Stored data entries |
******************************

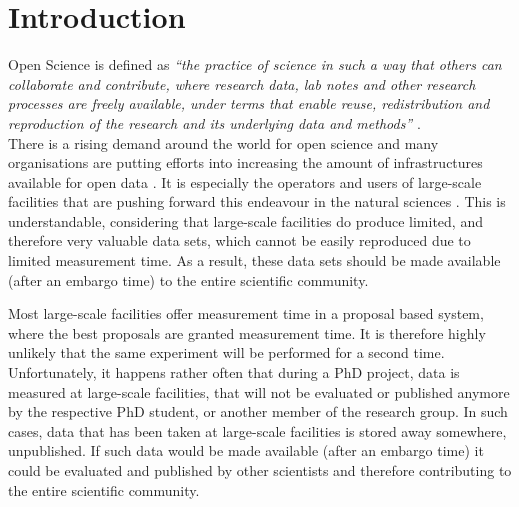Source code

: \documentclass[aps,prx,reprint,amsmath,amssymb,superscriptaddress,showpacs]{revtex4-1}
\begin{document}
\maketitle



\section{Introduction}

Open Science is defined as \emph{``the practice of science in such a way that others can collaborate and contribute, where research data, lab notes and other research processes are freely available, under terms that enable reuse, redistribution and reproduction of the research and its underlying data and methods''} \cite{foster}.\\

There is a rising demand around the world for open science and many organisations are putting efforts into increasing the amount of infrastructures available for open data \cite{plos, sharing, panosc, nfdi, expands}. 
It is especially the operators and users of large-scale facilities that are pushing forward this endeavour in the natural sciences \cite{panosc, nfdi, expands}.
This is understandable, considering that large-scale facilities do produce limited, and therefore very valuable data sets, which cannot be easily reproduced due to limited measurement time. As a result, these data sets should be made available (after an embargo time) to the entire scientific community. 

Most large-scale facilities offer measurement time in a proposal based system, where the best proposals are granted measurement time.
It is therefore highly unlikely that the same experiment will be performed for a second time. 
Unfortunately, it happens rather often that during a PhD project, data is measured at large-scale facilities, that will not be evaluated or published anymore by the respective PhD student, or another member of the research group.
In such cases, data that has been taken at large-scale facilities is stored away somewhere, unpublished.
If such data would be made available (after an embargo time) it could be evaluated and published by other scientists and therefore contributing to the entire scientific community.
\end{document}
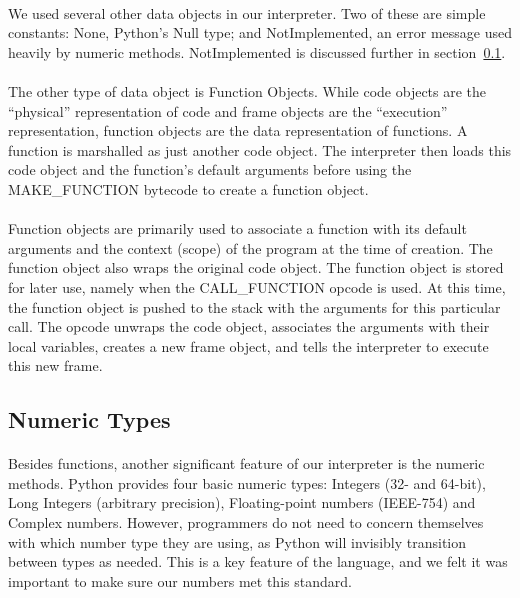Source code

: \documentclass{article}
\begin{document}
\paragraph{}
We used several other data objects in our interpreter. Two of these are simple constants: None, Python's Null type; and NotImplemented, an error message used heavily by numeric methods. NotImplemented is discussed further in section~\ref{numeric}.

\paragraph{}
The other type of data object is Function Objects. While code objects are the ``physical'' representation of code and frame objects are the ``execution'' representation, function objects are the data representation of functions. A function is marshalled as just another code object. The interpreter then loads this code object and the function's default arguments before using the MAKE\_FUNCTION bytecode to create a function object.

\paragraph{}
Function objects are primarily used to associate a function with its default arguments and the context (scope) of the program at the time of creation. The function object also wraps the original code object. The function object is stored for later use, namely when the CALL\_FUNCTION opcode is used. At this time, the function object is pushed to the stack with the arguments for this particular call. The opcode unwraps the code object, associates the arguments with their local variables, creates a new frame object, and tells the interpreter to execute this new frame.

\subsection{Numeric Types} \label{numeric}

\paragraph{}
Besides functions, another significant feature of our interpreter is the numeric methods. Python provides four basic numeric types: Integers (32- and 64-bit), Long Integers (arbitrary precision), Floating-point numbers (IEEE-754) and Complex numbers. However, programmers do not need to concern themselves with which number type they are using, as Python will invisibly transition between types as needed. This is a key feature of the language, and we felt it was important to make sure our numbers met this standard.
\end{document}
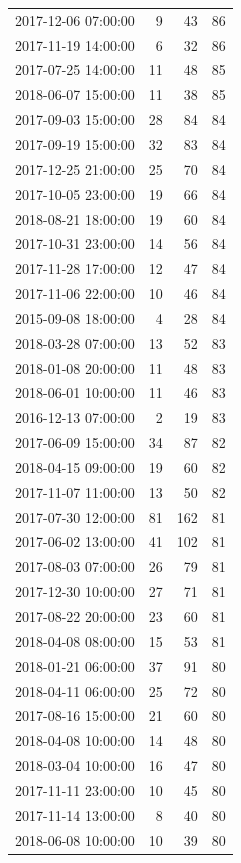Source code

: \begin{tabular}{lrrr}
2017-12-06 07:00:00 & 9 & 43 & 86 \\
2017-11-19 14:00:00 & 6 & 32 & 86 \\
2017-07-25 14:00:00 & 11 & 48 & 85 \\
2018-06-07 15:00:00 & 11 & 38 & 85 \\
2017-09-03 15:00:00 & 28 & 84 & 84 \\
2017-09-19 15:00:00 & 32 & 83 & 84 \\
2017-12-25 21:00:00 & 25 & 70 & 84 \\
2017-10-05 23:00:00 & 19 & 66 & 84 \\
2018-08-21 18:00:00 & 19 & 60 & 84 \\
2017-10-31 23:00:00 & 14 & 56 & 84 \\
2017-11-28 17:00:00 & 12 & 47 & 84 \\
2017-11-06 22:00:00 & 10 & 46 & 84 \\
2015-09-08 18:00:00 & 4 & 28 & 84 \\
2018-03-28 07:00:00 & 13 & 52 & 83 \\
2018-01-08 20:00:00 & 11 & 48 & 83 \\
2018-06-01 10:00:00 & 11 & 46 & 83 \\
2016-12-13 07:00:00 & 2 & 19 & 83 \\
2017-06-09 15:00:00 & 34 & 87 & 82 \\
2018-04-15 09:00:00 & 19 & 60 & 82 \\
2017-11-07 11:00:00 & 13 & 50 & 82 \\
2017-07-30 12:00:00 & 81 & 162 & 81 \\
2017-06-02 13:00:00 & 41 & 102 & 81 \\
2017-08-03 07:00:00 & 26 & 79 & 81 \\
2017-12-30 10:00:00 & 27 & 71 & 81 \\
2017-08-22 20:00:00 & 23 & 60 & 81 \\
2018-04-08 08:00:00 & 15 & 53 & 81 \\
2018-01-21 06:00:00 & 37 & 91 & 80 \\
2018-04-11 06:00:00 & 25 & 72 & 80 \\
2017-08-16 15:00:00 & 21 & 60 & 80 \\
2018-04-08 10:00:00 & 14 & 48 & 80 \\
2018-03-04 10:00:00 & 16 & 47 & 80 \\
2017-11-11 23:00:00 & 10 & 45 & 80 \\
2017-11-14 13:00:00 & 8 & 40 & 80 \\
2018-06-08 10:00:00 & 10 & 39 & 80 \\

\end{tabular}
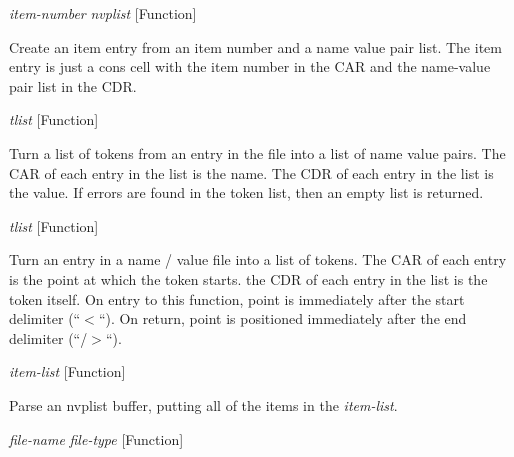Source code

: \vspace{1em}
\noindent
{}
\usebox{\funcname}\emph{item-number} \emph{nvplist}
 \hfill [Function]

\begin{doc-string}
Create an item entry from an item number and a name value pair list.
The item entry is just a cons cell with the item number in the CAR and the
name-value pair list in the CDR.
\end{doc-string}

\vspace{1em}
\noindent
{}
\usebox{\funcname}\emph{tlist}
 \hfill [Function]

\begin{doc-string}
Turn a list of tokens from an entry in the file into a list of name value pairs.  The
CAR of each entry in the list is the name.  The CDR of each entry in the list is the value.  If
errors are found in the token list, then an empty list is returned.
\end{doc-string}

\vspace{1em}
\noindent
{}
\usebox{\funcname}\emph{tlist}
 \hfill [Function]

\begin{doc-string}
Turn an entry in a name / value file into a list of tokens.  The CAR of each entry is the point
at which the token starts.  the CDR of each entry in the list is the token itself.  On entry
to this function, point is immediately after the start delimiter (``$<$``).  On return, point
is positioned immediately after the end delimiter (``/$>$``).
\end{doc-string}

\vspace{1em}
\noindent
{}
\usebox{\funcname}\emph{item-list}
 \hfill [Function]

\begin{doc-string}
Parse an nvplist buffer, putting all of the items in the \emph{item-list}.
\end{doc-string}

\vspace{1em}
\noindent
{}
\usebox{\funcname}\emph{file-name} \emph{file-type}
 \hfill [Function]
\hspace*{\wd\funcname}


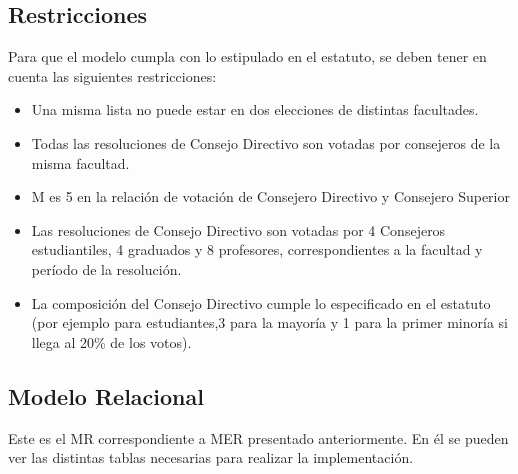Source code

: \subsection{Restricciones}
Para que el modelo cumpla con lo estipulado en el estatuto, se deben tener en cuenta las siguientes restricciones:

\begin{itemize}
\item Una misma lista no puede estar en dos elecciones de distintas facultades.
\item Todas las resoluciones de Consejo Directivo son votadas por consejeros de la misma facultad.
\item M es 5 en la relación de votación de Consejero Directivo y Consejero Superior
\item Las resoluciones de Consejo Directivo son votadas por 4 Consejeros estudiantiles, 4 graduados y 8 profesores, correspondientes a la facultad y período de la resolución.
\item La composición del Consejo Directivo cumple lo especificado en el estatuto (por ejemplo para estudiantes,3 para la mayoría y 1 para la primer minoría si llega al 20\% de los votos).  

\end{itemize}

\subsection{Modelo Relacional}
Este es el MR correspondiente a MER presentado anteriormente. En él se pueden ver las distintas tablas necesarias para realizar la implementación.


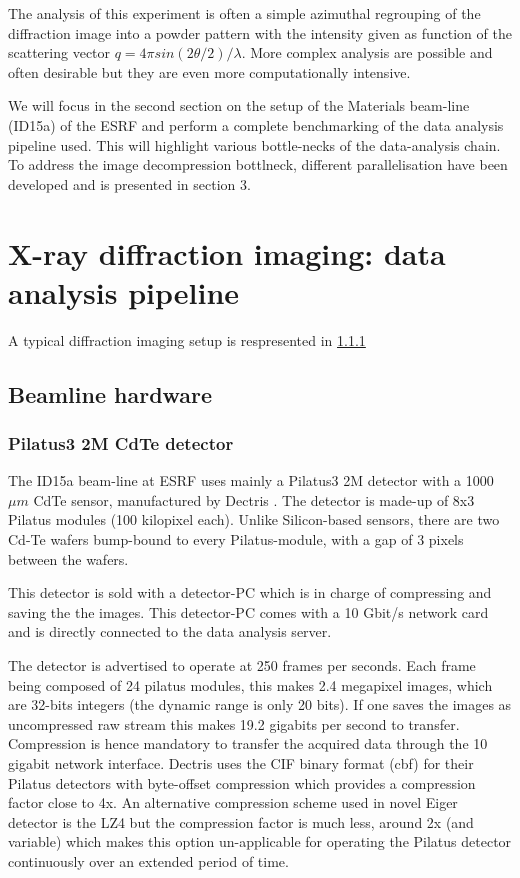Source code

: \documentclass[preprint, pdf]{iucr}              %
\begin{document}
The analysis of this experiment is often a simple azimuthal regrouping of the
diffraction image into a powder pattern with the intensity given as function of
the scattering vector $q=4 \pi sin (2\theta/2)/\lambda$. 
More complex analysis are possible and often desirable but they are even more
computationally intensive.

We will focus in the second section on the setup of the Materials beam-line
(ID15a) of the ESRF and perform a complete benchmarking of the data analysis 
pipeline used. 
This will highlight various bottle-necks of the data-analysis chain.
To address the image decompression bottlneck, different parallelisation
have been developed and is presented in section 3. 

\section{X-ray diffraction imaging: data analysis pipeline}

A typical diffraction imaging setup is respresented in \ref{}


\subsection{Beamline hardware}

\subsubsection{Pilatus3 2M CdTe detector}

The ID15a beam-line at ESRF uses mainly a Pilatus3 2M detector with a 1000 $\mu
m$ CdTe sensor, manufactured by Dectris \cite{dectris}. 
The detector is made-up of 8x3 Pilatus modules (100 kilopixel each).
Unlike Silicon-based sensors, there are two Cd-Te wafers bump-bound to every
Pilatus-module, with a gap of 3 pixels between the wafers.

This detector is sold with a detector-PC which is in charge of compressing and
saving the the images. 
This detector-PC comes with a 10 Gbit/s network card and is directly connected
to the data analysis server.

The detector is advertised to operate at 250 frames per seconds. 
Each frame being composed of 24 pilatus modules, this makes 2.4 megapixel
images, which are 32-bits integers (the dynamic range is only 20 bits).
If one saves the images as uncompressed raw stream this makes 19.2 gigabits per
second to transfer.
Compression is hence mandatory to transfer the acquired data through the 10
gigabit network interface.
Dectris uses the CIF binary format (cbf) \cite{cbf} for their Pilatus detectors
with byte-offset compression which provides a compression factor close to 4x. 
An alternative compression scheme used in novel Eiger detector is the LZ4 but
the compression factor is much less, around 2x (and variable) which makes
this option un-applicable for operating the Pilatus detector continuously over
an extended period of time.
\end{document}
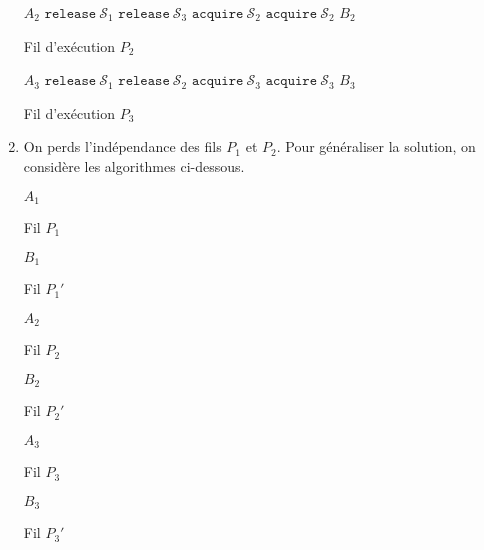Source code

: \begin{enumerate}
\begin{multicols}{3}
\begin{algorithm}[H]
\begin{algorithmic}[1]
					\State $A_2$
					\State $\texttt{release}\ \mathcal{S}_1$
					\State $\texttt{release}\ \mathcal{S}_3$
					\State $\texttt{acquire}\ \mathcal{S}_2$
					\State $\texttt{acquire}\ \mathcal{S}_2$
					\State $B_2$
				\end{algorithmic}
				\caption{Fil d'exécution $P_2$}
			\end{algorithm}
			\begin{algorithm}[H]
				\centering
				\begin{algorithmic}[1]
					\State $A_3$
					\State $\texttt{release}\ \mathcal{S}_1$
					\State $\texttt{release}\ \mathcal{S}_2$
					\State $\texttt{acquire}\ \mathcal{S}_3$
					\State $\texttt{acquire}\ \mathcal{S}_3$
					\State $B_3$
				\end{algorithmic}
				\caption{Fil d'exécution $P_3$}
			\end{algorithm}
		\end{multicols}
	\item
		On perds l'indépendance des fils $P_1$ et $P_2$.
		Pour généraliser la solution, on considère les algorithmes ci-dessous.

		\begin{multicols}{3}
			\begin{algorithm}[H]
				\centering
				\begin{algorithmic}[1]
					\State $A_1$
				\end{algorithmic}
				\caption{Fil $P_1$}
			\end{algorithm}
			\begin{algorithm}[H]
				\centering
				\begin{algorithmic}[1]
					\State $B_1$
				\end{algorithmic}
				\caption{Fil $P_1'$}
			\end{algorithm}
			\begin{algorithm}[H]
				\centering
				\begin{algorithmic}[1]
					\State $A_2$
				\end{algorithmic}
				\caption{Fil $P_2$}
			\end{algorithm}
			\begin{algorithm}[H]
				\centering
				\begin{algorithmic}[1]
					\State $B_2$
				\end{algorithmic}
				\caption{Fil $P_2'$}
			\end{algorithm}
			\begin{algorithm}[H]
				\centering
				\begin{algorithmic}[1]
					\State $A_3$
				\end{algorithmic}
				\caption{Fil $P_3$}
			\end{algorithm}
			\begin{algorithm}[H]
				\centering
				\begin{algorithmic}[1]
					\State $B_3$
				\end{algorithmic}
				\caption{Fil $P_3'$}
			\end{algorithm}
		\end{multicols}


\end{enumerate}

******************************

Please show every line of the records that holds the word "distintas".

OUTPUT BELOW |
\item Una misma lista no puede estar en dos elecciones de distintas facultades.
Este es el MR correspondiente a MER presentado anteriormente. En él se pueden ver las distintas tablas necesarias para realizar la implementación.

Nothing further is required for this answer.